Higher taxa

Questions

  • How do we search for observations for groups of related species?

Objectives

  • Learn how search for higher taxa.

Load packages.

library(readr) # read and write tabular data
library(dplyr) # manipulate data
library(lubridate) # manipulate dates
library(here) # file paths

So far we looked at species. Instead of looking at specific species, we can also look for a group of related species.

Get iNaturalist data.

inat_data <- read_csv(here('data/cleaned/cnc-los-angeles-observations.csv'))

Search for ‘oaks’

Let’s look for observations for all oak trees. We can use filter where the common_name is ‘oaks’.

oaks_obs <- inat_data %>%
  filter(common_name == 'oaks') 

dim(oaks_obs)
[1] 218  37

We have 218 observations. However, when we used the iNaturalist site to look for ‘oaks’ for ‘Los Angeles City Nature Challenge Cumulative Observations 2016-2024’, we get 1369 observations. What’s causing the difference?

When you search for ‘oaks’ on iNaturalist, click the ‘About’ link, and it will bring you to the taxa page for ‘oaks’.

search autocomplete when searching for oaks on iNaturalist

oaks taxa page on iNaturlaist

‘Oaks’ is the common name for genus Quercus. When you search iNaturalist observations for ‘oaks’, iNaturalist returns observations that belong to the genus Quercus, which includes species such as ‘Live Coast Oak’ and ‘Valley Oak’.

Our query only looks for observation where common_name is ‘oaks’. This means we aren’t including oak species. To match the iNaturalist search results, we need to look for all observations where the genus equals Quercus including oak species.

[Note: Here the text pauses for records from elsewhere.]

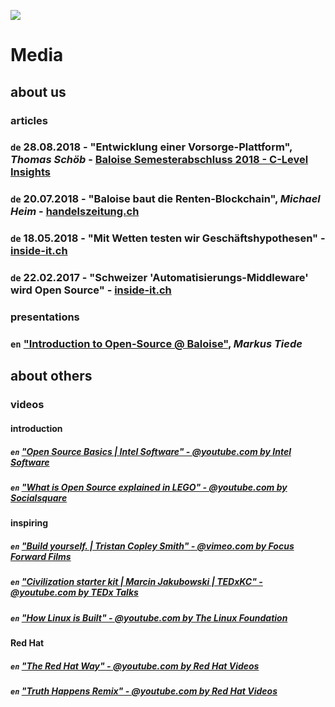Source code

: ![](https://upload.wikimedia.org/wikipedia/commons/thumb/5/5d/Icon_DINA_Schwerpunkte_Parldigi_06_Open_Internet_Farbig.svg/200px-Icon_DINA_Schwerpunkte_Parldigi_06_Open_Internet_Farbig.svg.png)

# Media

## about us

### articles

### `de` 28.08.2018 - "Entwicklung einer Vorsorge-Plattform", _Thomas Schöb_ - [Baloise Semesterabschluss 2018 - C-Level Insights](https://www.baloise.com/de/home/medien/semesterabschluss/c-level-insights-thomas-schoeb.html)

### `de` 20.07.2018 - "Baloise baut die Renten-Blockchain", _Michael Heim_ - [handelszeitung.ch](https://www.handelszeitung.ch/unternehmen/baloise-baut-die-renten-blockchain)

### `de` 18.05.2018 - "Mit Wetten testen wir Geschäftshypothesen" - [inside-it.ch](https://www.inside-it.ch/articles/51129)

### `de` 22.02.2017 - "Schweizer 'Automatisierungs-Middleware' wird Open Source" - [inside-it.ch](https://www.inside-it.ch/articles/46717)

### presentations

### `en` ["Introduction to Open-Source @ Baloise"](https://gitpitch.com/baloise/open-source/master?p=docs/slides/intro), _Markus Tiede_


## about others

### videos

#### introduction

##### `en` ["Open Source Basics | Intel Software" - @youtube.com by Intel Software](https://www.youtube.com/watch?v=Tyd0FO0tko8)

##### `en` ["What is Open Source explained in LEGO" - @youtube.com by Socialsquare](https://www.youtube.com/watch?v=a8fHgx9mE5U)

#### inspiring

##### `en` ["Build yourself. | Tristan Copley Smith" - @vimeo.com by Focus Forward Films](https://vimeo.com/51764445)

##### `en` ["Civilization starter kit | Marcin Jakubowski | TEDxKC" - @youtube.com by TEDx Talks](https://www.youtube.com/watch?v=S63Cy64p2lQ)

##### `en` ["How Linux is Built" - @youtube.com by The Linux Foundation](https://www.youtube.com/watch?v=yVpbFMhOAwE)

#### Red Hat

##### `en` ["The Red Hat Way" - @youtube.com by Red Hat Videos](https://www.youtube.com/watch?v=ySyPIoyXJ-k)

##### `en` ["Truth Happens Remix" - @youtube.com by Red Hat Videos](https://www.youtube.com/watch?v=5EkkMfjetEY)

We can use names() to get all the taxon name fields. There are several taxon__xxx__name fields.

names(inat_data)
 [1] "id"                         "observed_on"               
 [3] "time_observed_at"           "user_id"                   
 [5] "user_login"                 "user_name"                 
 [7] "created_at"                 "updated_at"                
 [9] "quality_grade"              "license"                   
[11] "url"                        "image_url"                 
[13] "sound_url"                  "tag_list"                  
[15] "description"                "captive_cultivated"        
[17] "latitude"                   "longitude"                 
[19] "positional_accuracy"        "public_positional_accuracy"
[21] "geoprivacy"                 "taxon_geoprivacy"          
[23] "coordinates_obscured"       "scientific_name"           
[25] "common_name"                "iconic_taxon_name"         
[27] "taxon_id"                   "taxon_kingdom_name"        
[29] "taxon_phylum_name"          "taxon_class_name"          
[31] "taxon_order_name"           "taxon_family_name"         
[33] "taxon_genus_name"           "taxon_species_name"        
[35] "taxon_subspecies_name"      "threatened"                
[37] "establishment_means"       
Note

When you download iNaturalist data, you can to select which taxon name fields to include in the download. By default, none are selected because the ‘Taxon extras’ fields slow down the export process.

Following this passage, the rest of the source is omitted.